REQUIRED WORK:
Transcribe everything in the listing below exactly, except the pictures.
** ENTRIES SUPPLIED follows **
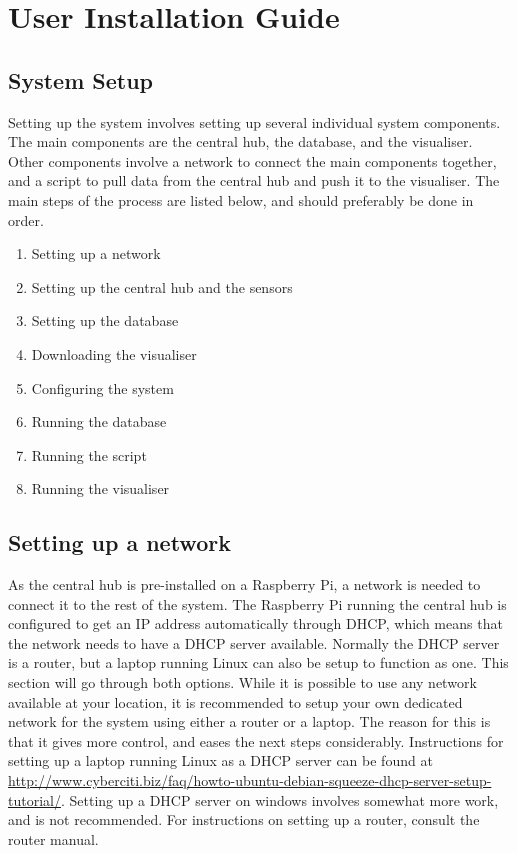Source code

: \documentclass[../document.tex]{subfiles}
\begin{document}
\section{User Installation Guide}

\subsection{System Setup}
Setting up the system involves setting up several individual system components. The main components are the central hub, the database, and the visualiser. Other components involve a network to connect the main components together, and a script to pull data from the central hub and push it to the visualiser. The main steps of the process are listed below, and should preferably be done in order.
\begin{enumerate}
\item Setting up a network

\item Setting up the central hub and the sensors

\item Setting up the database

\item Downloading the visualiser

\item Configuring the system

\item Running the database
\item Running the script
\item Running the visualiser
\end{enumerate}



\subsection{Setting up a network}
As the central hub is pre-installed on a \gls{Raspberry Pi}, a network is needed to connect it to the rest of the system. The \gls{Raspberry Pi} running the central hub is configured to get an IP address automatically through \gls{DHCP}, which means that the network needs to have a \gls{DHCP} server available. Normally the \gls{DHCP} server is a router, but a laptop running Linux can also be setup to function as one. This section will go through both options. While it is possible to use any network available at your location, it is recommended to setup your own dedicated network for the system using either a router or a laptop. The reason for this is that it gives more control, and eases the next steps considerably. Instructions for setting up a laptop running Linux as a \gls{DHCP} server can be found at \url{http://www.cyberciti.biz/faq/howto-ubuntu-debian-squeeze-dhcp-server-setup-tutorial/}. Setting up a \gls{DHCP} server on windows involves somewhat more work, and is not recommended. For instructions on setting up a router, consult the router manual.
\end{document}
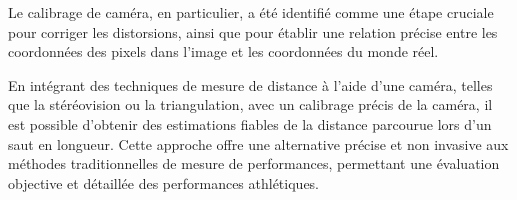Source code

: Le calibrage de caméra, en particulier, a été identifié comme une étape cruciale pour corriger les distorsions, ainsi que pour établir une relation précise entre les coordonnées des pixels dans l'image et les coordonnées du monde réel.  

En intégrant des techniques de mesure de distance à l'aide d'une caméra, telles que la stéréovision ou la triangulation, avec un calibrage précis de la caméra, il est possible d'obtenir des estimations fiables de la distance parcourue lors d'un saut en longueur. Cette approche offre une alternative précise et non invasive aux méthodes traditionnelles de mesure de performances, permettant une évaluation objective et détaillée des performances athlétiques.
 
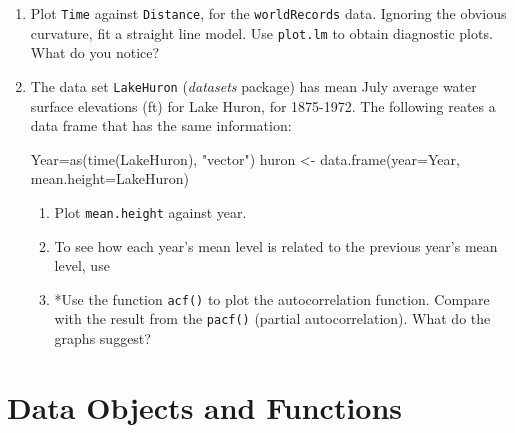 \documentclass{tufte-book}\usepackage[]{graphicx}\usepackage[]{color}
\newcommand{\txtt}[1]{\texttt{#1}}
\begin{document}
\begin{enumerate}

\item Plot \txtt{Time} against \txtt{Distance}, for the
  \txtt{worldRecords} data.  Ignoring the obvious curvature, fit a
  straight line model. Use \txtt{plot.lm} to obtain diagnostic
  plots.  What do you notice?
\item The data set \txtt{LakeHuron} (\textit{datasets} package) has
  mean July average water surface elevations (ft) for Lake Huron, for
  1875-1972. The following reates a data frame that has the
  same information:
\begin{Schunk}
\begin{Sinput}
Year=as(time(LakeHuron), "vector")
huron <- data.frame(year=Year, mean.height=LakeHuron)
\end{Sinput}
\end{Schunk}
\begin{enumerate}
\item Plot \txtt{mean.height} against year.

\item To see how each year's mean level is related
to the previous year's mean level, use
\begin{Schunk}
\end{Schunk}

\item *Use the function \txtt{acf()} to plot the autocorrelation
function.  Compare with the result from the \txtt{pacf()} (partial
autocorrelation).  What do the graphs suggest?
\end{enumerate}
\end{enumerate}
\cleartooddpage

\chapter{Data Objects and Functions}





\end{document}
** End of ENTRIES SUPPLIED **
YOUR RESPONSE:
Source code

: \documentclass[../document.tex]{subfiles}
\begin{document}
\section{User Installation Guide}

\subsection{System Setup}
Setting up the system involves setting up several individual system components. The main components are the central hub, the database, and the visualiser. Other components involve a network to connect the main components together, and a script to pull data from the central hub and push it to the visualiser. The main steps of the process are listed below, and should preferably be done in order.
\begin{enumerate}
\item Setting up a network

\item Setting up the central hub and the sensors

\item Setting up the database

\item Downloading the visualiser

\item Configuring the system

\item Running the database
\item Running the script
\item Running the visualiser
\end{enumerate}



\subsection{Setting up a network}
As the central hub is pre-installed on a \gls{Raspberry Pi}, a network is needed to connect it to the rest of the system. The \gls{Raspberry Pi} running the central hub is configured to get an IP address automatically through \gls{DHCP}, which means that the network needs to have a \gls{DHCP} server available. Normally the \gls{DHCP} server is a router, but a laptop running Linux can also be setup to function as one. This section will go through both options. While it is possible to use any network available at your location, it is recommended to setup your own dedicated network for the system using either a router or a laptop. The reason for this is that it gives more control, and eases the next steps considerably. Instructions for setting up a laptop running Linux as a \gls{DHCP} server can be found at \url{http://www.cyberciti.biz/faq/howto-ubuntu-debian-squeeze-dhcp-server-setup-tutorial/}. Setting up a \gls{DHCP} server on windows involves somewhat more work, and is not recommended. For instructions on setting up a router, consult the router manual.
\end{document}
Source code

: Le calibrage de caméra, en particulier, a été identifié comme une étape cruciale pour corriger les distorsions, ainsi que pour établir une relation précise entre les coordonnées des pixels dans l'image et les coordonnées du monde réel.  

En intégrant des techniques de mesure de distance à l'aide d'une caméra, telles que la stéréovision ou la triangulation, avec un calibrage précis de la caméra, il est possible d'obtenir des estimations fiables de la distance parcourue lors d'un saut en longueur. Cette approche offre une alternative précise et non invasive aux méthodes traditionnelles de mesure de performances, permettant une évaluation objective et détaillée des performances athlétiques.
 
 \documentclass{tufte-book}\usepackage[]{graphicx}\usepackage[]{color}
\newcommand{\txtt}[1]{\texttt{#1}}
\begin{document}
\begin{enumerate}

\item Plot \txtt{Time} against \txtt{Distance}, for the
  \txtt{worldRecords} data.  Ignoring the obvious curvature, fit a
  straight line model. Use \txtt{plot.lm} to obtain diagnostic
  plots.  What do you notice?
\item The data set \txtt{LakeHuron} (\textit{datasets} package) has
  mean July average water surface elevations (ft) for Lake Huron, for
  1875-1972. The following reates a data frame that has the
  same information:
\begin{Schunk}
\begin{Sinput}
Year=as(time(LakeHuron), "vector")
huron <- data.frame(year=Year, mean.height=LakeHuron)
\end{Sinput}
\end{Schunk}
\begin{enumerate}
\item Plot \txtt{mean.height} against year.

\item To see how each year's mean level is related
to the previous year's mean level, use
\begin{Schunk}
\end{Schunk}

\item *Use the function \txtt{acf()} to plot the autocorrelation
function.  Compare with the result from the \txtt{pacf()} (partial
autocorrelation).  What do the graphs suggest?
\end{enumerate}
\end{enumerate}
\cleartooddpage

\chapter{Data Objects and Functions}





\end{document}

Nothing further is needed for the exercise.